How was it received when you began marketing it to authorities in Australasia?
Frustrating! After two thousand years of gravity, vacuum systems were not highly regarded as early systems using the too small 50mm valve, designed for liquid wastes, required more maintenance to clear solids flowing through the 50mm plastic pipes. The 90mm was designed for that job. After three years of calls, info newsletters and conference attendances, an order – the Water Police boats dumping sewerage into Sydney Harbour was unacceptable. We built the vacuum pump station. An early visitor from Hindmarsh Island in South Australia declared this clean, easy to install vacuum technology perfect for a planned, staged development at Hindmarsh Island. In 1990 a tender put out by Sydney Water for the growing beachside and industrial suburb of Kurnell was won. Three projects after a lot of unpaid for design work over ten years of effort.
How were you received as being a woman in a very male dominated engineering world?
I never noticed that I was any different than anyone else. After a number of different careers in fashion, media and International trade I felt that if you knew what you were talking about, people listened. The vacuum industry was new so I was considered something of an expert.
What did you enjoy about the business?
The challenges: we had the right product at the time when pollution, the environment and water saving were serious issues. Canal developments were popular. There were backlogs of projects to replace odorous septic tanks with vacuum. W.A. had $800 million put aside to fix their sewage deficiencies.
Wastewater experts were reassessing the benefits of the technology moving into the digital age as installation damage was minimal, with flexibility to go around, under or over obstacles and easy maintenance were winners. An industry of people who did care.
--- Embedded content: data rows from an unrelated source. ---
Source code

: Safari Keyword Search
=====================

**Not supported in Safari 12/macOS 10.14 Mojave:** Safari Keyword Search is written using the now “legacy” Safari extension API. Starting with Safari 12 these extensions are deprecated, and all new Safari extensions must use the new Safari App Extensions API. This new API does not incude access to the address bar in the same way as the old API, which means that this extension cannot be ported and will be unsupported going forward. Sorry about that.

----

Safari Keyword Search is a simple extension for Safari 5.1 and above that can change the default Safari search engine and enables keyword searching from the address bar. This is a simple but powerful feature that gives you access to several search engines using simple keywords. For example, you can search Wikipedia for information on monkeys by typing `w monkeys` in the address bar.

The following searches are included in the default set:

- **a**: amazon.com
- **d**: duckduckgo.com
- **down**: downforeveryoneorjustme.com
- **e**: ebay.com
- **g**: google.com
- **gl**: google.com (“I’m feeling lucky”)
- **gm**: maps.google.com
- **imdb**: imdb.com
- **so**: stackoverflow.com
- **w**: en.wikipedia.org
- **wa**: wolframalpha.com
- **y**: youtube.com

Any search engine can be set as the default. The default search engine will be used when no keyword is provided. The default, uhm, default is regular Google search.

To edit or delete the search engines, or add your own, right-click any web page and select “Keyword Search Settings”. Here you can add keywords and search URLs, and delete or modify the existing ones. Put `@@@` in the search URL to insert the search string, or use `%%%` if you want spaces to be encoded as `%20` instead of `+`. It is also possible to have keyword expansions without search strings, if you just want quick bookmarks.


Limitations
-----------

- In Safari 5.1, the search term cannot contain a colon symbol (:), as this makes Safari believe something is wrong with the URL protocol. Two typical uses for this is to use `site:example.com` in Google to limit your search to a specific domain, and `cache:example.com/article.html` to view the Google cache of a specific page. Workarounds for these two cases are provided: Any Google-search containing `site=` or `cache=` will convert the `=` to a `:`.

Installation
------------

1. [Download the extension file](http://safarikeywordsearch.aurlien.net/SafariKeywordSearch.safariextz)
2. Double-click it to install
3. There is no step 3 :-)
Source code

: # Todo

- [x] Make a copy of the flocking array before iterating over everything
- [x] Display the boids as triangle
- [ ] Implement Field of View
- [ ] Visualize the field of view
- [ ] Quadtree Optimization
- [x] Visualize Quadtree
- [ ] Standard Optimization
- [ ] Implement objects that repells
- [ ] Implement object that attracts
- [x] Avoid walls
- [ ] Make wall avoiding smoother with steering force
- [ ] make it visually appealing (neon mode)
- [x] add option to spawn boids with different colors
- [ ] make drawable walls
Did you expand outside the Australian region?
Systems were built for many communities with health and pollution problems, seaside communities in KawaKawa Bay and Christchurch in N.Z. In Brunei, dwellings were built on stilts over waterways where people defecated, washed, and fished for food. Healthier now with a vacuum system installed the pipes slung under their walkways to the pump station built on the land, no longer industrial looking but fitting into the ethnic architectural surroundings. A high-rise development on a flat area in Thailand required a large innovative pit to house eight robust 90mm valves working simultaneously. In Bahrain, Oman and Dubai sewerage was sucked through pipes, through narrow allies in busy bazaars, marketplaces and dense housing. At times going uphill, hung from rock walls and under bridges serving communities on both sides of a river. Flexible vacuum sewerage systems serviced army units and workers on the move. The waste from the collection tank, treated to be re-used.
Are you still involved with the company?
As the Matriarch, I have attended International conferences and whilst no longer hands on, am fully aware of developments in the expanding Flovac world enough to enthusiastically break out the bubbles to celebrate major, even minor, progress. The monitoring development alone is a major innovation for all vacuum systems.
Do you have any message for those in waste water industry or looking to become involved in vacuum sewerage technology?
Population growth in cities and towns, remote villages and eventually out to other planets, dealing with human waste will always be essential. In this 21st century cost effective ideas flowing from creative thinkers will continue to keep the Flovac company a caring, competitive, and innovative group.